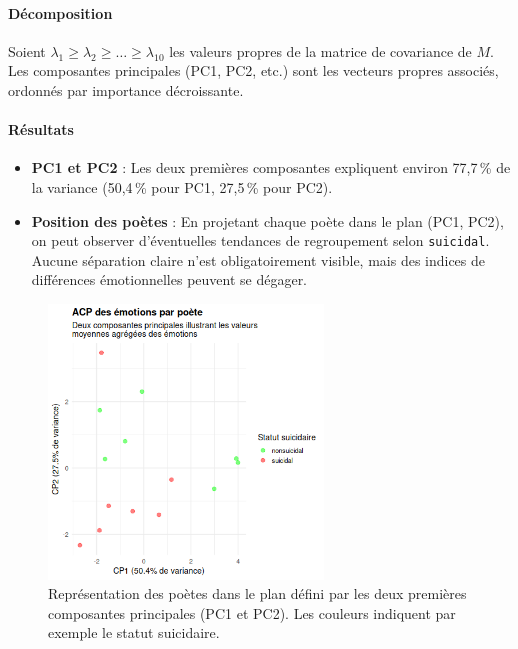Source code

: \documentclass[12pt,a4paper]{article}
\begin{document}
	\paragraph{Décomposition}
	Soient $\lambda_1 \ge \lambda_2 \ge \dots \ge \lambda_{10}$ 
	les valeurs propres de la matrice de covariance de $M$. Les composantes principales 
	(PC1, PC2, etc.) sont les vecteurs propres associés, ordonnés par importance décroissante.
	
	\paragraph{Résultats}
	\begin{itemize}
		\item \textbf{PC1 et PC2} : Les deux premières composantes expliquent environ 77,7\,\% 
		de la variance (50,4\,\% pour PC1, 27,5\,\% pour PC2).
		\item \textbf{Position des poètes} : En projetant chaque poète dans le plan (PC1, PC2), 
		on peut observer d’éventuelles tendances de regroupement selon \texttt{suicidal}.
		Aucune séparation claire n’est obligatoirement visible, 
		mais des indices de différences émotionnelles peuvent se dégager.
	\end{itemize}
	
	\begin{figure}[htbp]
		\centering
		\includegraphics[width=0.65\textwidth]{pca_plot.png}
		\caption{Représentation des poètes dans le plan défini par les deux premières composantes principales (PC1 et PC2). Les couleurs indiquent par exemple le statut suicidaire.}
		\label{fig:pca_plot}
	\end{figure}
	
	
\end{document}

- Instructions to follow
In the copy, omit the pictures and give every line of the data exactly.

- Result for this task
Source code

: \documentclass[12pt,a4paper]{article}
\begin{document}
	\paragraph{Décomposition}
	Soient $\lambda_1 \ge \lambda_2 \ge \dots \ge \lambda_{10}$ 
	les valeurs propres de la matrice de covariance de $M$. Les composantes principales 
	(PC1, PC2, etc.) sont les vecteurs propres associés, ordonnés par importance décroissante.
	
	\paragraph{Résultats}
	\begin{itemize}
		\item \textbf{PC1 et PC2} : Les deux premières composantes expliquent environ 77,7\,\% 
		de la variance (50,4\,\% pour PC1, 27,5\,\% pour PC2).
		\item \textbf{Position des poètes} : En projetant chaque poète dans le plan (PC1, PC2), 
		on peut observer d’éventuelles tendances de regroupement selon \texttt{suicidal}.
		Aucune séparation claire n’est obligatoirement visible, 
		mais des indices de différences émotionnelles peuvent se dégager.
	\end{itemize}
	
	\begin{figure}[htbp]
		\centering
		\includegraphics[width=0.65\textwidth]{pca_plot.png}
		\caption{Représentation des poètes dans le plan défini par les deux premières composantes principales (PC1 et PC2). Les couleurs indiquent par exemple le statut suicidaire.}
		\label{fig:pca_plot}
	\end{figure}
	
	
\end{document}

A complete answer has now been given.